Una voce che è stata completamente silenziata, come sappiamo, è quella di Cori ossia Corinna. Sappiamo per certo che quando Puccini scopre la sua attività torinese di escorting le scrive una “lettera ingiuriosa”, la minuta della quale è il documento nel fondo Bonturi-Razzi che permette forse di darle un nome. Un piccolo gruppo di lettere relative a Cori sono finite nel fondo Bonturi-Razzi:  la minuta della lettera ingiuriosa, una lettera relativa all’investigazione  su di lei che si attribuisce a Luigi Pieri amico di Puccini, ma la cui firma è illeggibile, più alcune corrispondenze di Illica relative alla piemontese da cui si evince che Illica ne sapeva più di tutti, e in tutte le trame per allontanare Puccini da lei faceva da intermediario tra Ricordi e i familiari. Mi fa venire la vertigine pensare come queste lettere, che sono fra le cose più riservate del maestro, la sua avventura più scandalosa, quella della quale si volle persino sopprimere il nome dell’oggetto, possano essere finite in una cartellina in casa della Ida Bonturi (che stava a Firenze in via Porta Rossa). Era materiale da bruciare, invece finisce in casa dell’Ida. - L’Ida era la sorella di Elvira, Beppe Razzi il di lei marito era in grandissima confidenza con Puccini, era addirittura uno dei compagni di zingarate del Club “la Bohéme” di Torre del Lago. Ma non capisco il meccanismo: le lettere sono state messe al sicuro nella loro casa per mano di Elvira o di Puccini? Per quale motivo sono finite da loro? Perché non sono state distrutte?

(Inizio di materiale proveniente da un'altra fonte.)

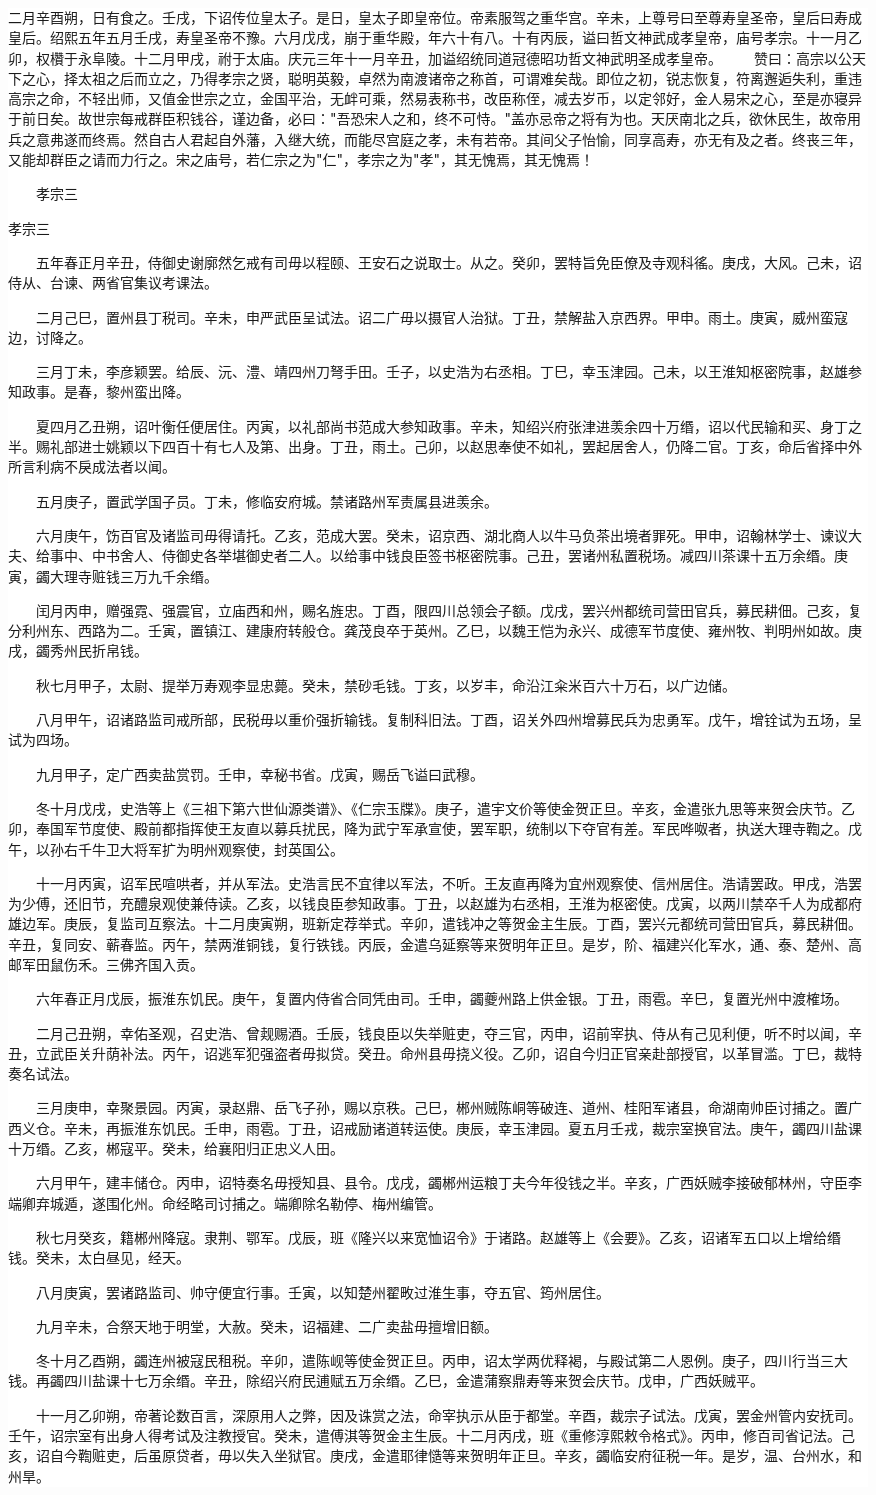 二月辛酉朔，日有食之。壬戌，下诏传位皇太子。是日，皇太子即皇帝位。帝素服驾之重华宫。辛未，上尊号曰至尊寿皇圣帝，皇后曰寿成皇后。绍熙五年五月壬戌，寿皇圣帝不豫。六月戊戌，崩于重华殿，年六十有八。十有丙辰，谥曰哲文神武成孝皇帝，庙号孝宗。十一月乙卯，权欑于永阜陵。十二月甲戌，祔于太庙。庆元三年十一月辛丑，加谥绍统同道冠德昭功哲文神武明圣成孝皇帝。 　　赞曰：高宗以公天下之心，择太祖之后而立之，乃得孝宗之贤，聪明英毅，卓然为南渡诸帝之称首，可谓难矣哉。即位之初，锐志恢复，符离邂逅失利，重违高宗之命，不轻出师，又值金世宗之立，金国平治，无衅可乘，然易表称书，改臣称侄，减去岁币，以定邻好，金人易宋之心，至是亦寝异于前日矣。故世宗每戒群臣积钱谷，谨边备，必曰："吾恐宋人之和，终不可恃。"盖亦忌帝之将有为也。天厌南北之兵，欲休民生，故帝用兵之意弗遂而终焉。然自古人君起自外藩，入继大统，而能尽宫庭之孝，未有若帝。其间父子怡愉，同享高寿，亦无有及之者。终丧三年，又能却群臣之请而力行之。宋之庙号，若仁宗之为"仁"，孝宗之为"孝"，其无愧焉，其无愧焉！

　　孝宗三

孝宗三

　　五年春正月辛丑，侍御史谢廓然乞戒有司毋以程颐、王安石之说取士。从之。癸卯，罢特旨免臣僚及寺观科徭。庚戌，大风。己未，诏侍从、台谏、两省官集议考课法。

　　二月己巳，置州县丁税司。辛未，申严武臣呈试法。诏二广毋以摄官人治狱。丁丑，禁解盐入京西界。甲申。雨土。庚寅，威州蛮寇边，讨降之。

　　三月丁未，李彦颖罢。给辰、沅、澧、靖四州刀弩手田。壬子，以史浩为右丞相。丁巳，幸玉津园。己未，以王淮知枢密院事，赵雄参知政事。是春，黎州蛮出降。

　　夏四月乙丑朔，诏叶衡任便居住。丙寅，以礼部尚书范成大参知政事。辛未，知绍兴府张津进羡余四十万缗，诏以代民输和买、身丁之半。赐礼部进士姚颖以下四百十有七人及第、出身。丁丑，雨土。己卯，以赵思奉使不如礼，罢起居舍人，仍降二官。丁亥，命后省择中外所言利病不戾成法者以闻。

　　五月庚子，置武学国子员。丁未，修临安府城。禁诸路州军责属县进羡余。

　　六月庚午，饬百官及诸监司毋得请托。乙亥，范成大罢。癸未，诏京西、湖北商人以牛马负茶出境者罪死。甲申，诏翰林学士、谏议大夫、给事中、中书舍人、侍御史各举堪御史者二人。以给事中钱良臣签书枢密院事。己丑，罢诸州私置税场。减四川茶课十五万余缗。庚寅，蠲大理寺赃钱三万九千余缗。

　　闰月丙申，赠强霓、强震官，立庙西和州，赐名旌忠。丁酉，限四川总领会子额。戊戌，罢兴州都统司营田官兵，募民耕佃。己亥，复分利州东、西路为二。壬寅，置镇江、建康府转般仓。龚茂良卒于英州。乙巳，以魏王恺为永兴、成德军节度使、雍州牧、判明州如故。庚戌，蠲秀州民折帛钱。

　　秋七月甲子，太尉、提举万寿观李显忠薨。癸未，禁砂毛钱。丁亥，以岁丰，命沿江籴米百六十万石，以广边储。

　　八月甲午，诏诸路监司戒所部，民税毋以重价强折输钱。复制科旧法。丁酉，诏关外四州增募民兵为忠勇军。戊午，增铨试为五场，呈试为四场。

　　九月甲子，定广西卖盐赏罚。壬申，幸秘书省。戊寅，赐岳飞谥曰武穆。

　　冬十月戊戌，史浩等上《三祖下第六世仙源类谱》、《仁宗玉牒》。庚子，遣宇文价等使金贺正旦。辛亥，金遣张九思等来贺会庆节。乙卯，奉国军节度使、殿前都指挥使王友直以募兵扰民，降为武宁军承宣使，罢军职，统制以下夺官有差。军民哗呶者，执送大理寺鞫之。戊午，以孙右千牛卫大将军扩为明州观察使，封英国公。

　　十一月丙寅，诏军民喧哄者，并从军法。史浩言民不宜律以军法，不听。王友直再降为宜州观察使、信州居住。浩请罢政。甲戌，浩罢为少傅，还旧节，充醴泉观使兼侍读。乙亥，以钱良臣参知政事。丁丑，以赵雄为右丞相，王淮为枢密使。戊寅，以两川禁卒千人为成都府雄边军。庚辰，复监司互察法。十二月庚寅朔，班新定荐举式。辛卯，遣钱冲之等贺金主生辰。丁酉，罢兴元都统司营田官兵，募民耕佃。辛丑，复同安、蕲春监。丙午，禁两淮铜钱，复行铁钱。丙辰，金遣乌延察等来贺明年正旦。是岁，阶、福建兴化军水，通、泰、楚州、高邮军田鼠伤禾。三佛齐国入贡。

　　六年春正月戊辰，振淮东饥民。庚午，复置内侍省合同凭由司。壬申，蠲夔州路上供金银。丁丑，雨雹。辛巳，复置光州中渡榷场。

　　二月己丑朔，幸佑圣观，召史浩、曾觌赐酒。壬辰，钱良臣以失举赃吏，夺三官，丙申，诏前宰执、侍从有己见利便，听不时以闻，辛丑，立武臣关升荫补法。丙午，诏逃军犯强盗者毋拟贷。癸丑。命州县毋挠义役。乙卯，诏自今归正官亲赴部授官，以革冒滥。丁巳，裁特奏名试法。

　　三月庚申，幸聚景园。丙寅，录赵鼎、岳飞子孙，赐以京秩。己巳，郴州贼陈峒等破连、道州、桂阳军诸县，命湖南帅臣讨捕之。置广西义仓。辛未，再振淮东饥民。壬申，雨雹。丁丑，诏戒励诸道转运使。庚辰，幸玉津园。夏五月壬戎，裁宗室换官法。庚午，蠲四川盐课十万缗。乙亥，郴寇平。癸未，给襄阳归正忠义人田。

　　六月甲午，建丰储仓。丙申，诏特奏名毋授知县、县令。戊戌，蠲郴州运粮丁夫今年役钱之半。辛亥，广西妖贼李接破郁林州，守臣李端卿弃城遁，遂围化州。命经略司讨捕之。端卿除名勒停、梅州编管。

　　秋七月癸亥，籍郴州降寇。隶荆、鄂军。戊辰，班《隆兴以来宽恤诏令》于诸路。赵雄等上《会要》。乙亥，诏诸军五口以上增给缗钱。癸未，太白昼见，经天。

　　八月庚寅，罢诸路监司、帅守便宜行事。壬寅，以知楚州翟畋过淮生事，夺五官、筠州居住。

　　九月辛未，合祭天地于明堂，大赦。癸未，诏福建、二广卖盐毋擅增旧额。

　　冬十月乙酉朔，蠲连州被寇民租税。辛卯，遣陈岘等使金贺正旦。丙申，诏太学两优释褐，与殿试第二人恩例。庚子，四川行当三大钱。再蠲四川盐课十七万余缗。辛丑，除绍兴府民逋赋五万余缗。乙巳，金遣蒲察鼎寿等来贺会庆节。戊申，广西妖贼平。

　　十一月乙卯朔，帝著论数百言，深原用人之弊，因及诛赏之法，命宰执示从臣于都堂。辛酉，裁宗子试法。戊寅，罢金州管内安抚司。壬午，诏宗室有出身人得考试及注教授官。癸未，遣傅淇等贺金主生辰。十二月丙戌，班《重修淳熙敕令格式》。丙申，修百司省记法。己亥，诏自今鞫赃吏，后虽原贷者，毋以失入坐狱官。庚戌，金遣耶律慥等来贺明年正旦。辛亥，蠲临安府征税一年。是岁，温、台州水，和州旱。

Troveremo mai qualche altra lettera su questo amore assurdo? Tutte le lettere scritte da Puccini a Cori, inclusa la lettera ingiuriosa, furono trasferite ad un avvocato con lo scopo di minacciare Puccini di azione legale. Per Puccini fu una prima legnata lo scoprire che aveva amato una escort – amato disperatamente, da ridursi ad uno straccio – seguì il secondo colpo di essere ricattato dall’ex oggetto di una passione così esasperata. Ricomprare le lettere dall’avvocato gli deve essere costato caro e mi stupirei se una sola di esse non finisse prudenzialmente bruciata, se non altro per cancellare ogni traccia di un amore naufragato in maniera così meschina. – Esisteva anche una corrispondenza di Cori verso Puccini: Puccini aveva fatto leggere a Ricordi alcune di queste lettere (il Puccini innamorato ha dei tratti di ingenuità sconvolgenti); e Ricordi le aveva trovate “scritti volgari, frasi fatte”. Sappiamo che lei scriveva a lui anche tutti i giorni o quasi. Lo intuiamo da un episodio: gli investigatori avevano accertato che Cori si era recata in visita presso un nobile biellese, uno di quelli che frequentavano il suo appartamento di Torino, per cinque giorni; la cosa era stata nascosta a Puccini semplicemente scrivendo alcune lettere in anticipo che poi erano state impostate da Torino dalla sorella di lei in maniera che dai timbri postali sembrasse che Cori fosse rimasta sempre a Torino.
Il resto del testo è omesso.